Inflammation is a beneficial biological response against infectious agents, with the major aim to eliminate the pathogen and repair damaged tissue. Under certain conditions, such as chronic infections or autoimmune diseases, inflammation does not resolve. Instead, there is an aberrant reaction with continuous infiltration of leukocytes, resulting in a prolonged immune response that leads to tissue damage, fibrosis, loss of function, and overall, disability and in some cases death of the patient. These human disorders, cataloged as inflammatory diseases, all involve the blood vessels for the control of leukocyte extravasation^1,2.

The endothelial cells play a fundamental role in the regulation of the inflammatory response by controlling leukocyte trafficking. When the endothelial layer is exposed to inflammatory mediators such as LPS, the resting endothelium activates and expresses pro-inflammatory cytokines (Cxcl10, Cxcl5, Cxcl1, etc.) and adhesion molecules (E-selectin, VCAM-1 and ICAM-1) that favor recruitment of circulating leukocytes to the infection site. The leukocytes primed by the released cytokines then mediate rolling and interaction with the endothelial layer through the correspondent adhesive counterparts: PSGL-1 to selectin, α4β1 integrin to VCAM-1, and αLβ2 integrin to ICAM-1. Finally, the leukocytes migrate across the vasculature towards the focus of inflammation³.

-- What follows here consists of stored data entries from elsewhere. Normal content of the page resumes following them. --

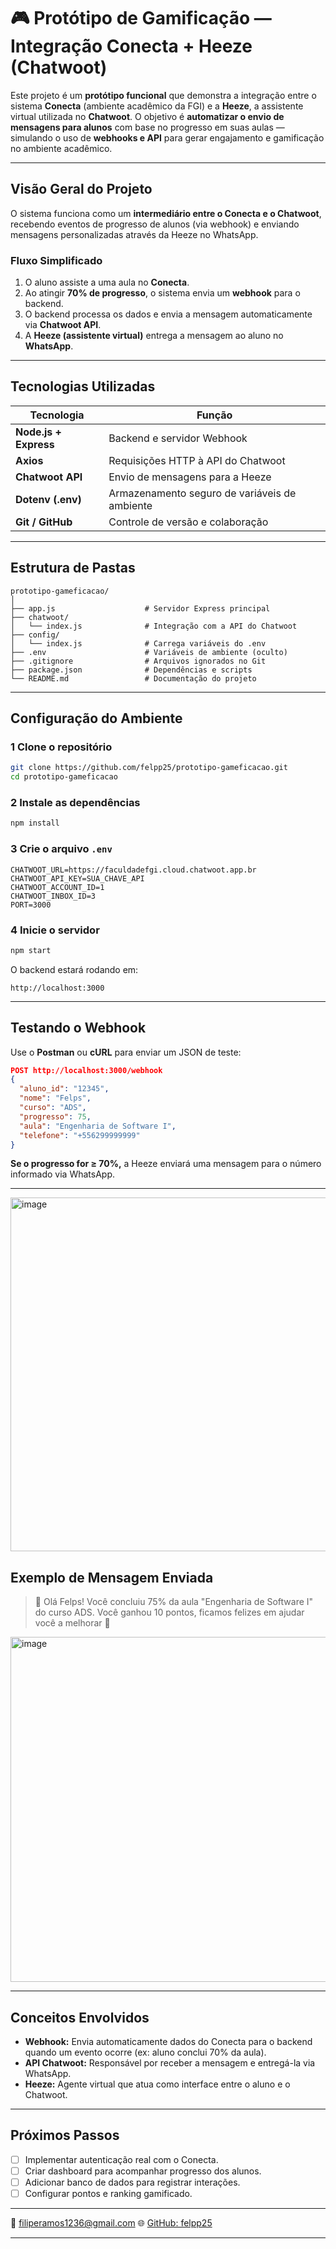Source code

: # 🎮 Protótipo de Gamificação — Integração Conecta + Heeze (Chatwoot)

Este projeto é um **protótipo funcional** que demonstra a integração entre o sistema **Conecta** (ambiente acadêmico da FGI) e a **Heeze**, a assistente virtual utilizada no **Chatwoot**.
O objetivo é **automatizar o envio de mensagens para alunos** com base no progresso em suas aulas — simulando o uso de **webhooks e API** para gerar engajamento e gamificação no ambiente acadêmico.

---

##  Visão Geral do Projeto

O sistema funciona como um **intermediário entre o Conecta e o Chatwoot**, recebendo eventos de progresso de alunos (via webhook) e enviando mensagens personalizadas através da Heeze no WhatsApp.

###  Fluxo Simplificado

1. O aluno assiste a uma aula no **Conecta**.
2. Ao atingir **70% de progresso**, o sistema envia um **webhook** para o backend.
3. O backend processa os dados e envia a mensagem automaticamente via **Chatwoot API**.
4. A **Heeze (assistente virtual)** entrega a mensagem ao aluno no **WhatsApp**.

---

##  Tecnologias Utilizadas

| Tecnologia            | Função                                        |
| --------------------- | --------------------------------------------- |
| **Node.js + Express** | Backend e servidor Webhook                    |
| **Axios**             | Requisições HTTP à API do Chatwoot            |
| **Chatwoot API**      | Envio de mensagens para a Heeze               |
| **Dotenv (.env)**     | Armazenamento seguro de variáveis de ambiente |
| **Git / GitHub**      | Controle de versão e colaboração              |

---

##  Estrutura de Pastas

```
prototipo-gameficacao/
│
├── app.js                    # Servidor Express principal
├── chatwoot/
│   └── index.js              # Integração com a API do Chatwoot
├── config/
│   └── index.js              # Carrega variáveis do .env
├── .env                      # Variáveis de ambiente (oculto)
├── .gitignore                # Arquivos ignorados no Git
├── package.json              # Dependências e scripts
└── README.md                 # Documentação do projeto
```

---

##  Configuração do Ambiente

### 1️ Clone o repositório

```bash
git clone https://github.com/felpp25/prototipo-gameficacao.git
cd prototipo-gameficacao
```

### 2️ Instale as dependências

```bash
npm install
```

### 3️ Crie o arquivo `.env`

```env
CHATWOOT_URL=https://faculdadefgi.cloud.chatwoot.app.br
CHATWOOT_API_KEY=SUA_CHAVE_API
CHATWOOT_ACCOUNT_ID=1
CHATWOOT_INBOX_ID=3
PORT=3000
```

### 4️ Inicie o servidor

```bash
npm start
```

O backend estará rodando em:

```
http://localhost:3000
```

---

##  Testando o Webhook

Use o **Postman** ou **cURL** para enviar um JSON de teste:

```json
POST http://localhost:3000/webhook
{
  "aluno_id": "12345",
  "nome": "Felps",
  "curso": "ADS",
  "progresso": 75,
  "aula": "Engenharia de Software I",
  "telefone": "+556299999999"
}
```

 **Se o progresso for ≥ 70%,** a Heeze enviará uma mensagem para o número informado via WhatsApp.

---

<img width="933" height="566" alt="image" src="https://github.com/user-attachments/assets/a218023e-7681-4ee2-b7e3-a13c80415dbe" />



##  Exemplo de Mensagem Enviada

> 🎉 Olá Felps! Você concluiu 75% da aula "Engenharia de Software I" do curso ADS.
> Você ganhou 10 pontos, ficamos felizes em ajudar você a melhorar 🚀

<img width="562" height="552" alt="image" src="https://github.com/user-attachments/assets/48f5fbf2-9cee-4603-b70b-5aeae9b1301e" />


---

##  Conceitos Envolvidos

* **Webhook:** Envia automaticamente dados do Conecta para o backend quando um evento ocorre (ex: aluno conclui 70% da aula).
* **API Chatwoot:** Responsável por receber a mensagem e entregá-la via WhatsApp.
* **Heeze:** Agente virtual que atua como interface entre o aluno e o Chatwoot.

---

##  Próximos Passos

* [ ] Implementar autenticação real com o Conecta.
* [ ] Criar dashboard para acompanhar progresso dos alunos.
* [ ] Adicionar banco de dados para registrar interações.
* [ ] Configurar pontos e ranking gamificado.

---

📧 [filiperamos1236@gmail.com](mailto:filiperamos1236@gmail.com)
🌐 [GitHub: felpp25](https://github.com/felpp25)

---
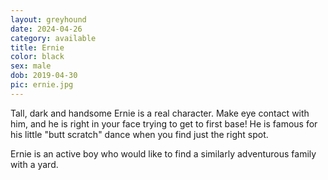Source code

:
 ```yaml
---
layout: greyhound
date: 2024-04-26
category: available
title: Ernie
color: black
sex: male
dob: 2019-04-30
pic: ernie.jpg
---
```

Tall, dark and handsome Ernie is a real character. Make eye contact with him, and he is right in your face trying to get to first base! He is famous for his little "butt scratch" dance when you find just the right spot. 

Ernie is an active boy who would like to find a similarly adventurous family with a yard. 

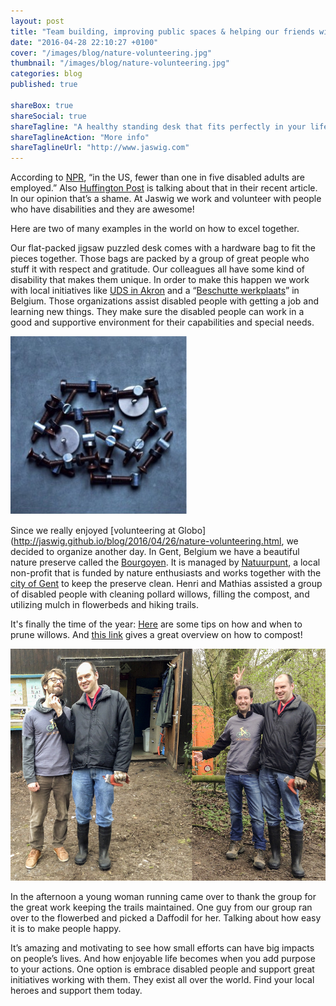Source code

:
 ```yaml
---
layout: post
title: "Team building, improving public spaces & helping our friends with disabilities"
date: "2016-04-28 22:10:27 +0100"
cover: "/images/blog/nature-volunteering.jpg"
thumbnail: "/images/blog/nature-volunteering.jpg"
categories: blog
published: true

shareBox: true
shareSocial: true
shareTagline: "A healthy standing desk that fits perfectly in your life"
shareTaglineAction: "More info"
shareTaglineUrl: "http://www.jaswig.com"
---
```


According to [NPR](http://www.npr.org/sections/health-shots/2015/07/23/424990474/why-disability-and-poverty-still-go-hand-in-hand-25-years-after-landmark-law?utm_source=facebook.com&utm_medium=social&utm_campaign=npr&utm_term=nprnews&utm_content=20150723), “in the US, fewer than one in five disabled adults are employed.” 
Also [Huffington Post](http://www.huffingtonpost.com/kristin-duquette/10-crucial-ways-we-can-make-society-more-inclusive-for-people-with-disabilities_b_8027718.html) is talking about that in their recent article. In our opinion that’s a shame. At Jaswig we work and volunteer with people who have disabilities and they are awesome! 
<!--more-->

Here are two of many examples in the world on how to excel together.

Our flat-packed jigsaw puzzled desk comes with a hardware bag to fit the pieces together. Those bags are packed by a group of great people who stuff it with respect and gratitude. Our colleagues all have some kind of disability that makes them unique. In order to make this happen we work with local initiatives like [UDS in Akron](https://www.udsakron.org) and a “[Beschutte werkplaats](http://www.socialeeconomie.be/beschuttewerkplaatsen)” in Belgium. Those organizations assist disabled people with getting a job and learning new things. They make sure the disabled people can work in a good and supportive environment for their capabilities and special needs.

![Bagging](/images/blog/bagging.jpg)

Since we really enjoyed [volunteering at Globo](http://jaswig.github.io/blog/2016/04/26/nature-volunteering.html, we decided to organize another day. In Gent, Belgium we have a beautiful nature preserve called the [Bourgoyen](http://www.natuurpuntgent.be/de-natuur-in/natuurgebieden/bourgoyen-ossemeersen). It is managed by [Natuurpunt](http://www.natuurpuntgent.be/wie-zijn-we/voorstelling), a local non-profit that is funded by nature enthusiasts and works together with the [city of Gent](https://visit.gent.be/en/home) to keep the preserve clean. Henri and Mathias assisted a group of disabled people with cleaning pollard willows, filling the compost, and utilizing mulch in flowerbeds and hiking trails. 

It's finally the time of the year: [Here](http://www.gardeningknowhow.com/ornamental/trees/willow/how-to-prune-willow-trees.htm) are some tips on how and when to prune willows. And [this link](http://eartheasy.com/grow_compost.html) gives a great overview on how to compost!

![Mathias and Henri are volunteering](/images/blog/nature-mathias-henri.jpg)

In the afternoon a young woman running came over to thank the group for the great work keeping the trails maintained. One guy from our group ran over to the flowerbed and picked a Daffodil for her. Talking about how easy it is to make people happy.

It’s amazing and motivating to see how small efforts can have big impacts on people’s lives.  And how enjoyable life becomes when you add purpose to your actions. One option is embrace disabled people and support great initiatives working with them. They exist all over the world. 
Find your local heroes and support them today.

The essential role of the endothelium in regulating the inflammatory response has been demonstrated on mice that were genetically modified to express the LPS receptor, toll-like receptor 4 (TLR4), only on the endothelial cells. These endothelial-TLR4 animals were able to respond to an LPS-mediated inflammation and to detect the infection generated after bacteria inoculation, and consequently achieve infection resolution and survival at similar levels as the wild type mice^4,5.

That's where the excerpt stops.